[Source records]
★ ★ ★ ★

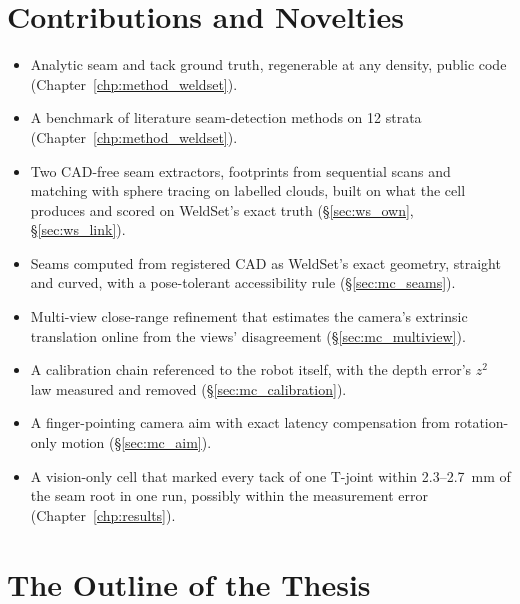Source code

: 
\section{Contributions and Novelties}
\label{sec:contributions}

\begin{itemize}
\item Analytic seam and tack ground truth, regenerable at any density, public code
      (Chapter~\ref{chp:method_weldset}).
\item A benchmark of literature seam-detection methods on 12 strata (Chapter~\ref{chp:method_weldset}).
\item Two CAD-free seam extractors, footprints from sequential scans and matching with
      sphere tracing on labelled clouds, built on what the cell produces and scored on
      WeldSet's exact truth (\S\ref{sec:ws_own}, \S\ref{sec:ws_link}).
\item Seams computed from registered CAD as WeldSet's exact geometry, straight and
      curved, with a pose-tolerant accessibility rule (\S\ref{sec:mc_seams}).
\item Multi-view close-range refinement that estimates the camera's extrinsic
      translation online from the views' disagreement (\S\ref{sec:mc_multiview}).
\item A calibration chain referenced to the robot itself, with the depth error's
      $z^2$ law measured and removed (\S\ref{sec:mc_calibration}).
\item A finger-pointing camera aim with exact latency compensation from rotation-only
      motion (\S\ref{sec:mc_aim}).
\item A vision-only cell that marked every tack of one T-joint within 2.3--2.7~mm of the seam
      root in one run, possibly within the measurement error (Chapter~\ref{chp:results}).
\end{itemize}

\section{The Outline of the Thesis}
\label{sec:outline}

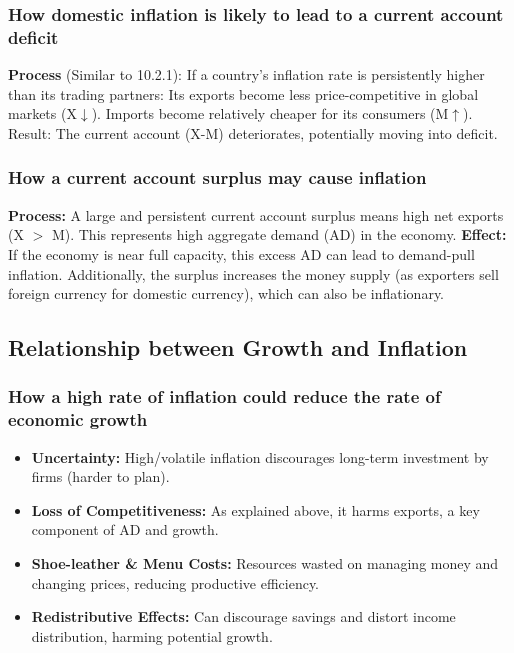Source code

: \documentclass[11pt, a4paper, twoside]{book}
\begin{document}
\subsubsection{How domestic inflation is likely to lead to a current account deficit}

\textbf{Process} (Similar to 10.2.1): If a country's inflation rate is persistently higher than its trading partners: Its exports become less price-competitive in global markets (X$\downarrow$). Imports become relatively cheaper for its consumers (M$\uparrow$). Result: The current account (X-M) deteriorates, potentially moving into deficit.

\subsubsection{How a current account surplus may cause inflation}

\textbf{Process:} A large and persistent current account surplus means high net exports (X $>$ M). This represents high aggregate demand (AD) in the economy. \textbf{Effect:} If the economy is near full capacity, this excess AD can lead to demand-pull inflation. Additionally, the surplus increases the money supply (as exporters sell foreign currency for domestic currency), which can also be inflationary.

\subsection{Relationship between Growth and Inflation}

\subsubsection{How a high rate of inflation could reduce the rate of economic growth}

\begin{itemize}
  \item \textbf{Uncertainty:} High/volatile inflation discourages long-term investment by firms (harder to plan).
  \item \textbf{Loss of Competitiveness:} As explained above, it harms exports, a key component of AD and growth.
  \item \textbf{Shoe-leather \& Menu Costs:} Resources wasted on managing money and changing prices, reducing productive efficiency.
  \item \textbf{Redistributive Effects:} Can discourage savings and distort income distribution, harming potential growth.
\end{itemize}
\end{document}
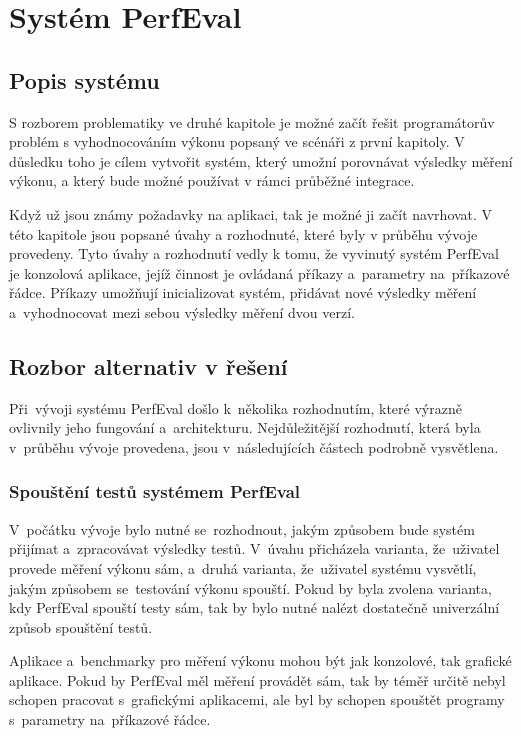 \chapter{Systém PerfEval}

\section{Popis systému}

S rozborem problematiky ve druhé kapitole je možné začít řešit programátorův
problém s vyhodnocováním výkonu popsaný ve scénáři z první kapitoly.
V důsledku toho je cílem vytvořit systém, který umožní porovnávat výsledky
měření výkonu, a který bude možné používat v rámci průběžné integrace.

Když už jsou známy požadavky na aplikaci, tak je možné ji začít navrhovat.
V této kapitole jsou popsané úvahy a rozhodnuté, které byly v průběhu vývoje
provedeny. Tyto úvahy a rozhodnutí vedly k tomu, že vyvinutý systém PerfEval je konzolová aplikace,
jejíž činnost je ovládaná příkazy a~parametry na~příkazové řádce.
Příkazy umožňují inicializovat systém, přidávat nové výsledky měření a~vyhodnocovat mezi sebou výsledky
měření dvou verzí.

\section{Rozbor alternativ v řešení}
Při~vývoji systému PerfEval došlo k~několika rozhodnutím, které výrazně ovlivnily jeho fungování a~architekturu.
Nejdůležitější rozhodnutí, která byla v~průběhu vývoje provedena, jsou v~následujících částech podrobně vysvětlena.

\subsection{Spouštění testů systémem PerfEval}
V~počátku vývoje bylo nutné se~rozhodnout, jakým způsobem bude systém přijímat a~zpracovávat výsledky testů.
V~úvahu přicházela varianta, že~uživatel provede měření výkonu sám, a~druhá varianta, že~uživatel systému
vysvětlí, jakým způsobem se~testování výkonu spouští. Pokud by byla zvolena varianta, kdy PerfEval spouští testy
sám, tak by bylo nutné nalézt dostatečně univerzální způsob spouštění testů.

Aplikace a~benchmarky pro měření výkonu mohou být jak konzolové, tak grafické aplikace. Pokud by PerfEval měl
měření provádět sám, tak by téměř určitě nebyl schopen pracovat s~grafickými aplikacemi, ale byl by schopen
spouštět programy s~parametry na~příkazové řádce.

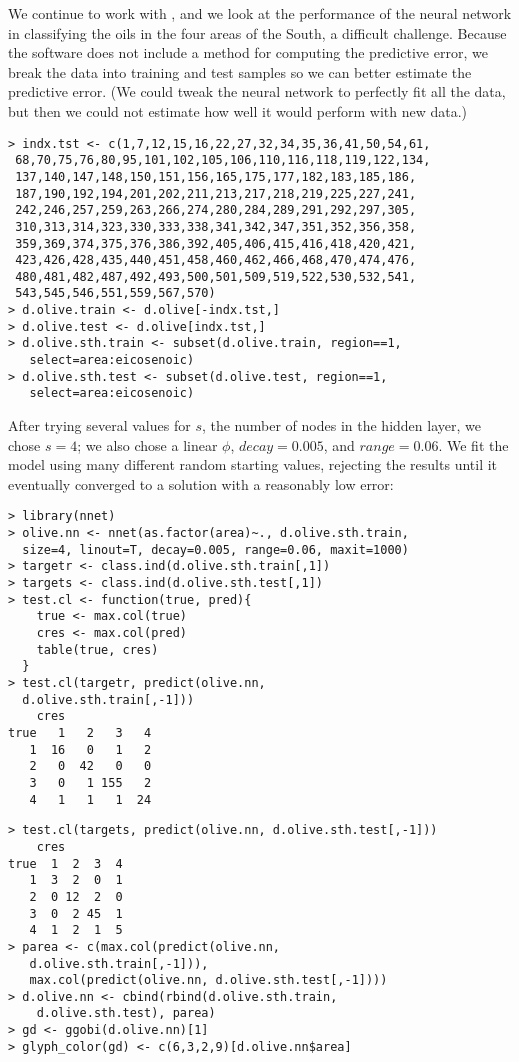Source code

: We continue to work with , and we look at the
performance of the neural network in classifying the oils in the four
areas of the South, a difficult challenge. Because the software
does not include a method for computing the predictive error, we break
the data into training and test samples so we can better estimate the
predictive error.  (We could tweak the neural network to perfectly fit
all the data, but then we could not estimate how well it would perform
with new data.)

\begin{verbatim}
> indx.tst <- c(1,7,12,15,16,22,27,32,34,35,36,41,50,54,61,
 68,70,75,76,80,95,101,102,105,106,110,116,118,119,122,134,
 137,140,147,148,150,151,156,165,175,177,182,183,185,186,
 187,190,192,194,201,202,211,213,217,218,219,225,227,241,
 242,246,257,259,263,266,274,280,284,289,291,292,297,305,
 310,313,314,323,330,333,338,341,342,347,351,352,356,358,
 359,369,374,375,376,386,392,405,406,415,416,418,420,421,
 423,426,428,435,440,451,458,460,462,466,468,470,474,476,
 480,481,482,487,492,493,500,501,509,519,522,530,532,541,
 543,545,546,551,559,567,570)
> d.olive.train <- d.olive[-indx.tst,]
> d.olive.test <- d.olive[indx.tst,]
> d.olive.sth.train <- subset(d.olive.train, region==1, 
   select=area:eicosenoic)
> d.olive.sth.test <- subset(d.olive.test, region==1, 
   select=area:eicosenoic)
\end{verbatim}


After trying several values for $s$, the number of nodes in the hidden
layer, we chose $s=4$; we also chose a linear $\phi$, $decay=0.005$,
and $range=0.06$. We fit the model using many different random
starting values, rejecting the results until it eventually converged
to a solution with a reasonably low error:

\begin{verbatim}
> library(nnet)
> olive.nn <- nnet(as.factor(area)~., d.olive.sth.train, 
  size=4, linout=T, decay=0.005, range=0.06, maxit=1000)
> targetr <- class.ind(d.olive.sth.train[,1])
> targets <- class.ind(d.olive.sth.test[,1])
> test.cl <- function(true, pred){
    true <- max.col(true)
    cres <- max.col(pred)
    table(true, cres)
  }
> test.cl(targetr, predict(olive.nn, 
  d.olive.sth.train[,-1]))
    cres
true   1   2   3   4
   1  16   0   1   2
   2   0  42   0   0
   3   0   1 155   2
   4   1   1   1  24
\end{verbatim}
\newpage  %
\begin{verbatim}
> test.cl(targets, predict(olive.nn, d.olive.sth.test[,-1]))
    cres
true  1  2  3  4
   1  3  2  0  1
   2  0 12  2  0
   3  0  2 45  1
   4  1  2  1  5
> parea <- c(max.col(predict(olive.nn, 
   d.olive.sth.train[,-1])),
   max.col(predict(olive.nn, d.olive.sth.test[,-1])))
> d.olive.nn <- cbind(rbind(d.olive.sth.train, 
    d.olive.sth.test), parea)
> gd <- ggobi(d.olive.nn)[1]
> glyph_color(gd) <- c(6,3,2,9)[d.olive.nn$area]
\end{verbatim}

★ ★ ★ ★

The answer must be a single number: how many lines above contain the word "data".

3